Somebody (as the evening wore on I lost track of who was ordering what. Can’t think why) ordered a Mojito (muddled mint and sugar, rum, lime and soda water). A Brazilian friend has special mint-muddlin
g pots and sticks, like a conical mortar and pestle, for making these; she brings cachaça, a Brazilian rum, home to England when she visits her family, and uses it to makes the best Mohitos and Caipirinhas (lime, soda, cachaça and sugar) I’ve tasted.

I should wrap this post up. Mr Weasel is on his way home from the supermarket; he has gone to fetch a bottle of Big Tom’s tomato juice, which we will adulterate with some vodka I’ve been steeping chilis in for a few months. I love weekends. Those wondering about the Philip Marlowe Gimlets, by the way, should read The Long Goodbye, where Marlowe informs us that ‘A real gimlet is half gin and half Rose’s Lime Juice, and nothing else. It beats martinis hollow.‘ He’s right; Rose’s is the only one made only with real, fresh limes. Try it some time – cut down on the Rose’s if you find it too sweet.

Sloe gin

**UPDATE** For pictures of the finished gin, pictures of a sloe bush, tips on finding a sloe bush and drinks recipes, click here.

This is, apparently, the hottest autumn on record in the UK. Things are definitely not behaving like they usually do outdoors; the leaves are staying on the trees, the apples and pears came ready early, and there are shoots in the garden which shouldn’t be there until next year.

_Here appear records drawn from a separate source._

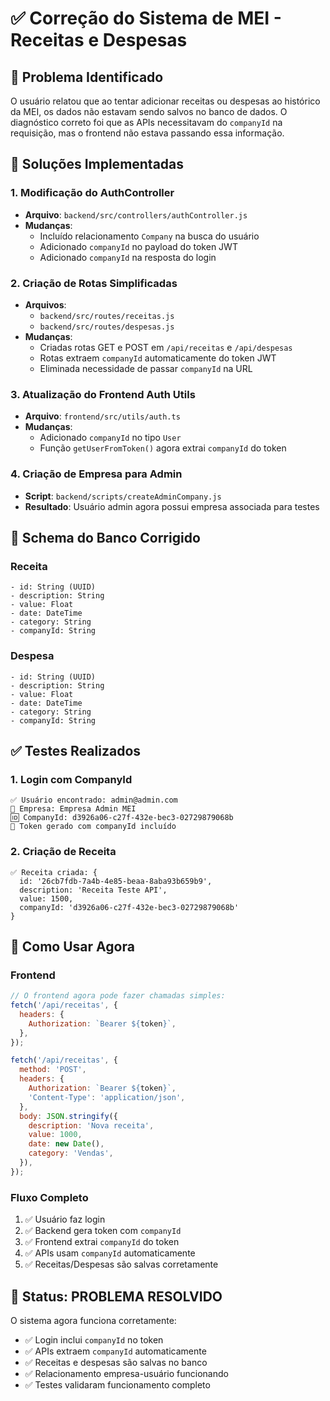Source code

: # ✅ Correção do Sistema de MEI - Receitas e Despesas

## 🎯 Problema Identificado

O usuário relatou que ao tentar adicionar receitas ou despesas ao histórico da MEI, os dados não estavam sendo salvos no banco de dados. O diagnóstico correto foi que as APIs necessitavam do `companyId` na requisição, mas o frontend não estava passando essa informação.

## 🔧 Soluções Implementadas

### 1. Modificação do AuthController

- **Arquivo**: `backend/src/controllers/authController.js`
- **Mudanças**:
  - Incluído relacionamento `Company` na busca do usuário
  - Adicionado `companyId` no payload do token JWT
  - Adicionado `companyId` na resposta do login

### 2. Criação de Rotas Simplificadas

- **Arquivos**:
  - `backend/src/routes/receitas.js`
  - `backend/src/routes/despesas.js`
- **Mudanças**:
  - Criadas rotas GET e POST em `/api/receitas` e `/api/despesas`
  - Rotas extraem `companyId` automaticamente do token JWT
  - Eliminada necessidade de passar `companyId` na URL

### 3. Atualização do Frontend Auth Utils

- **Arquivo**: `frontend/src/utils/auth.ts`
- **Mudanças**:
  - Adicionado `companyId` no tipo `User`
  - Função `getUserFromToken()` agora extrai `companyId` do token

### 4. Criação de Empresa para Admin

- **Script**: `backend/scripts/createAdminCompany.js`
- **Resultado**: Usuário admin agora possui empresa associada para testes

## 📝 Schema do Banco Corrigido

### Receita

```
- id: String (UUID)
- description: String
- value: Float
- date: DateTime
- category: String
- companyId: String
```

### Despesa

```
- id: String (UUID)
- description: String
- value: Float
- date: DateTime
- category: String
- companyId: String
```

## ✅ Testes Realizados

### 1. Login com CompanyId

```
✅ Usuário encontrado: admin@admin.com
📍 Empresa: Empresa Admin MEI
🆔 CompanyId: d3926a06-c27f-432e-bec3-02729879068b
🔑 Token gerado com companyId incluído
```

### 2. Criação de Receita

```
✅ Receita criada: {
  id: '26cb7fdb-7a4b-4e85-beaa-8aba93b659b9',
  description: 'Receita Teste API',
  value: 1500,
  companyId: 'd3926a06-c27f-432e-bec3-02729879068b'
}
```

## 🚀 Como Usar Agora

### Frontend

```javascript
// O frontend agora pode fazer chamadas simples:
fetch('/api/receitas', {
  headers: {
    Authorization: `Bearer ${token}`,
  },
});

fetch('/api/receitas', {
  method: 'POST',
  headers: {
    Authorization: `Bearer ${token}`,
    'Content-Type': 'application/json',
  },
  body: JSON.stringify({
    description: 'Nova receita',
    value: 1000,
    date: new Date(),
    category: 'Vendas',
  }),
});
```

### Fluxo Completo

1. ✅ Usuário faz login
2. ✅ Backend gera token com `companyId`
3. ✅ Frontend extrai `companyId` do token
4. ✅ APIs usam `companyId` automaticamente
5. ✅ Receitas/Despesas são salvas corretamente

## 🎉 Status: PROBLEMA RESOLVIDO

O sistema agora funciona corretamente:

- ✅ Login inclui `companyId` no token
- ✅ APIs extraem `companyId` automaticamente
- ✅ Receitas e despesas são salvas no banco
- ✅ Relacionamento empresa-usuário funcionando
- ✅ Testes validaram funcionamento completo
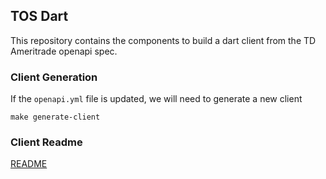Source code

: ## TOS Dart
This repository contains the components to build a dart client from the TD Ameritrade openapi spec.

### Client Generation
If the `openapi.yml` file is updated, we will need to generate a new client
```
make generate-client
```

### Client Readme
[README](./tosdart/README.md)

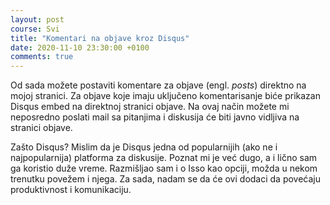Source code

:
 ```yaml
---
layout: post
course: Svi
title: "Komentari na objave kroz Disqus"
date: 2020-11-10 23:30:00 +0100
comments: true
---
```


Od sada možete postaviti komentare za objave (engl. _posts_) direktno na mojoj stranici. 
Za objave koje imaju uključeno komentarisanje biće prikazan Disqus embed na direktnoj 
stranici objave. Na ovaj način možete mi neposredno poslati mail sa pitanjima i diskusija
će biti javno vidljiva na stranici objave.

Zašto Disqus? Mislim da je Disqus jedna od popularnijih (ako ne i najpopularnija) platforma
za diskusije. Poznat mi je već dugo, a i lično sam ga koristio duže vreme. Razmišljao sam i 
o Isso kao opciji, možda u nekom trenutku povežem i njega. Za sada, nadam se da će ovi dodaci
da povećaju produktivnost i komunikaciju.
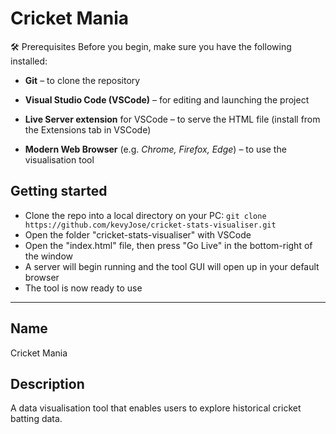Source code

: # Cricket Mania

🛠 Prerequisites
Before you begin, make sure you have the following installed:

* **Git** – to clone the repository

* **Visual Studio Code (VSCode)** – for editing and launching the project

* **Live Server extension** for VSCode – to serve the HTML file (install from the Extensions tab in VSCode)

* **Modern Web Browser** (e.g. _Chrome, Firefox, Edge_) – to use the visualisation tool


## Getting started

* Clone the repo into a local directory on your PC: ```git clone https://github.com/kevyJose/cricket-stats-visualiser.git```
* Open the folder "cricket-stats-visualiser" with VSCode
* Open the "index.html" file, then press "Go Live" in the bottom-right of the window
* A server will begin running and the tool GUI will open up in your default browser
* The tool is now ready to use

---

## Name
Cricket Mania

## Description
A data visualisation tool that enables users to explore historical cricket batting data.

Most importantly for the hedgerow foragers among you, the sloes (the fruit of the blackthorn plant – see this post for pictures of the bush) were early, and there has been no frost.

This recipe is much more successful if you pick and use the sloes after they’ve been subject to a good hard frost. Since Mother Nature was not prepared to provide me with one, I turned to Mother Miele, and bunged a box of them in the freezer in September.

Raw sloes are bitter and astringent, and this drink needs a lot of sugar to balance them and result in a syrupy, deep pink liqueur. Gin is used as the traditional base, and I love the combination of the juniper and the plummy sloes, but you can use vodka or another clear spirit.

No cooking is involved. Each of the sloes is pricked all over once defrosted (you can embed some needles in a cork to speed this up) and steeped in sugar and gin – for every pound of sloes I use 8 oz of caster sugar and 1 3/4 pints of gin. The gin doesn’t have to be a particularly fancy one; I just used Waitrose’s own brand London Gin. For gin and tonic I usually use Hendrick’s, a far more complicated (and expensive) gin, whose aromatics include rosepetals and cucumber. Steeping sloes in gin was historically used as a way to disguise tainted gin, so it doesn’t make much sense to use your most expensive gin in this recipe.

I’m using a glass Rumtopf (a German pot for making liqueur fruits, usually made from porcelain) to steep the sloes. Although many recipes say you can stir the mixture regularly and then strain the berries out and make a start on drinking after two months, the gin is much more delicious if you can manage to restrain yourself and not stir it, and then leave it steeping for at least six months before you strain and bottle.

The rumtopf is not completely airtight, so I create a seal with some cling film. (You can use any large container you have for this; my parents use a jar which spends the other half of the year as a storage vessel for rice.) The sugar you can see here will gradually dissolve over the months ahead, and the bright, syrupy juices will leach out of the pricked sloes and combine with the sweetened gin. (For those of you who can’t wait six months, Gordon’s started selling sloe gin pre-bottled last year. It’s not as good as the home-made stuff, but it should keep you pretty happy until summer.)

There’s a quarter bottle of neat gin left over. Thankfully, I have prepositioned some tonic water and limes. I’m in for a pleasant evening contemplating my rumtopf.